Dataset excerpts:
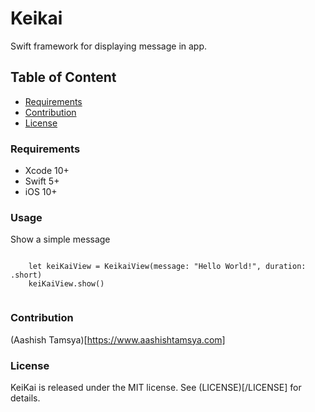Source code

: # Keikai
Swift framework for displaying message in app.


## Table of Content

 - [Requirements](#requirements)
 - [Contribution](#contribution)
 - [License](#license)


### Requirements

- Xcode 10+
- Swift 5+
- iOS 10+

### Usage

Show a simple message

```

	let keiKaiView = KeikaiView(message: "Hello World!", duration: .short)
    keiKaiView.show()
	
```


### Contribution

(Aashish Tamsya)[https://www.aashishtamsya.com]

### License

KeiKai is released under the MIT license. See (LICENSE)[/LICENSE] for details.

What to produce: Every line of the records above should be copied exactly, while the pictures are left behind.

Exercise output:
Source code

: # Keikai
Swift framework for displaying message in app.


## Table of Content

 - [Requirements](#requirements)
 - [Contribution](#contribution)
 - [License](#license)


### Requirements

- Xcode 10+
- Swift 5+
- iOS 10+

### Usage

Show a simple message

```

	let keiKaiView = KeikaiView(message: "Hello World!", duration: .short)
    keiKaiView.show()
	
```


### Contribution

(Aashish Tamsya)[https://www.aashishtamsya.com]

### License

KeiKai is released under the MIT license. See (LICENSE)[/LICENSE] for details.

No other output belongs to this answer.